Another employer moved to Washington and asked Vi please to move there with her and continue to work for her, but Vi would not consider moving from her home and community.

Helen helped her mother, who took in laundry, by delivering and picking up the clothes. One of her mother’s customers then employed Helen for a time in her own home, to sweep and serve meals. To earn pocket money, Helen would go out into the countryside, collect wildflowers, and sell them to craft hobbyists who pressed the flowers and used them to decorate trays.

Hope, who, at age 100, would be the third case in an expanded version of this study, used to bake her own bread as a child growing up on the edge of a small town in Iowa. She would sell it to her neighbors in order to pay the costs of supporting her pony. The pony was not her own, but was lent to her for the summer in exchange for the work she would do to gentle and train it.

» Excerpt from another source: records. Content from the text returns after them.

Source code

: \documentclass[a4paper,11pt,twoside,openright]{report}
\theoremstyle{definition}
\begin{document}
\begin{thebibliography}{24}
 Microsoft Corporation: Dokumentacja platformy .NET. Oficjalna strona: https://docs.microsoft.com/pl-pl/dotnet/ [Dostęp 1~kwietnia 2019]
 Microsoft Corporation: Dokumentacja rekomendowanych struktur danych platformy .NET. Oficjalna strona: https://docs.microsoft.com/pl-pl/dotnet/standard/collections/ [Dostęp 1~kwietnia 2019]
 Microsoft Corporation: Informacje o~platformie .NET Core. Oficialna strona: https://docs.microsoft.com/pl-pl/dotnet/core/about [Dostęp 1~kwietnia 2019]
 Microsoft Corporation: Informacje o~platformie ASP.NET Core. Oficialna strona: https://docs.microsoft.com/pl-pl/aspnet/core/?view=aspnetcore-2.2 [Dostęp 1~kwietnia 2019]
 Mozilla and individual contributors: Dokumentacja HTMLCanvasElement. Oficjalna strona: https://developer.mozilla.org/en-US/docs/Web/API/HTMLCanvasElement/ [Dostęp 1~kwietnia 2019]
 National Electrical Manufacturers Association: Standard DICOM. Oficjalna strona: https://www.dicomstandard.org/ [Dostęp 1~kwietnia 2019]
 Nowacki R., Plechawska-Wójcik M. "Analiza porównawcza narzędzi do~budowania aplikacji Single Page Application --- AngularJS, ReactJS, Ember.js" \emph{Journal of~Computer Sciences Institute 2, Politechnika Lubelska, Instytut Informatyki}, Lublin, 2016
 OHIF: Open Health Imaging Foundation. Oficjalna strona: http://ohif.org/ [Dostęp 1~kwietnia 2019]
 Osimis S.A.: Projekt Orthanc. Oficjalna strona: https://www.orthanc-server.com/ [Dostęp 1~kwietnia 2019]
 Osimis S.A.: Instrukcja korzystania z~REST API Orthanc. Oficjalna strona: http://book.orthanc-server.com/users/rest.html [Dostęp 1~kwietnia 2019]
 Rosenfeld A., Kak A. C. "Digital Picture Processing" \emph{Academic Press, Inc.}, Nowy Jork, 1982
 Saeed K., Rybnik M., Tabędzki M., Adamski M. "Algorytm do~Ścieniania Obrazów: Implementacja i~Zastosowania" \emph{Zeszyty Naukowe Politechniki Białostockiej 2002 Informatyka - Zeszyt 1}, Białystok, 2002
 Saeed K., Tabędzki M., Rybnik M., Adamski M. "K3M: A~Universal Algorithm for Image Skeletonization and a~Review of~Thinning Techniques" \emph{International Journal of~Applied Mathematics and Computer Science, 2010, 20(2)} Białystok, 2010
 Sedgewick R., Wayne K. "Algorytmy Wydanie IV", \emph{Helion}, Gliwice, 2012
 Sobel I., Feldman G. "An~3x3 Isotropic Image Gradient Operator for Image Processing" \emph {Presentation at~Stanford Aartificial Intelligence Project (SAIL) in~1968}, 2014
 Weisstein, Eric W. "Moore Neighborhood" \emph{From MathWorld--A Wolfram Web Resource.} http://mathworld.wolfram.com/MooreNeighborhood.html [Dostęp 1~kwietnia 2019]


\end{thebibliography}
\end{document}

After her children entered school, Helen took a job doing alterations at a small, family-owned women’s clothing store on Main Street. She would walk down to work and walk home again. Subsequently, she worked in the city of Hartford, also as a seamstress. To go there, she took a slow local train which wound its way through woods and past cemeteries and small towns.

Helen worked for four years for the clothing shop. The owner of this business and his wife looked after their employees, became friends with many of them, and continued some friendships long after the employment had ended. Helen’s working environment was, therefore, an emotionally sustaining one. After she had been in the nursing home a year, her old boss was admitted following a stroke. He lingered for a couple of weeks, and Helen would make her way slowly, with her walker, into his room to visit him. A tall, handsome man with a smooth, pale face, he lay back on his pillow staring at her with his bright eyes, but he did not know her. His wife, often there beside him, visiting, would try to remind him, but he would shake his head.

Physical Activity: Work and Play

Both Helen and Vi have had lives filled with physical activity, most consistently walking, including long-distance, and both spent significant amounts of time outdoors in the fresh air, especially as children, but also as adults. In both cases, once childhood was past, this activity principally consisted of work of one kind or another, either for themselves or for pay. But their leisure pursuits have often been active as well. Neither Vi nor Helen ever played a sport, but both danced regularly, and Vi’s travels have often included a fair amount of walking.

When Vi was a child, she walked into town for errands and to attend school. Apart from her mealtimes and the hours spent in school, she was physically active the entire day, at her chores and at play — principally outdoors — with her siblings, cousins, and friends. As a young and middle-aged adult, too, she was physically active all day, her time divided between work for her own or her family’s maintenance and work for pay, in both cases physical and active.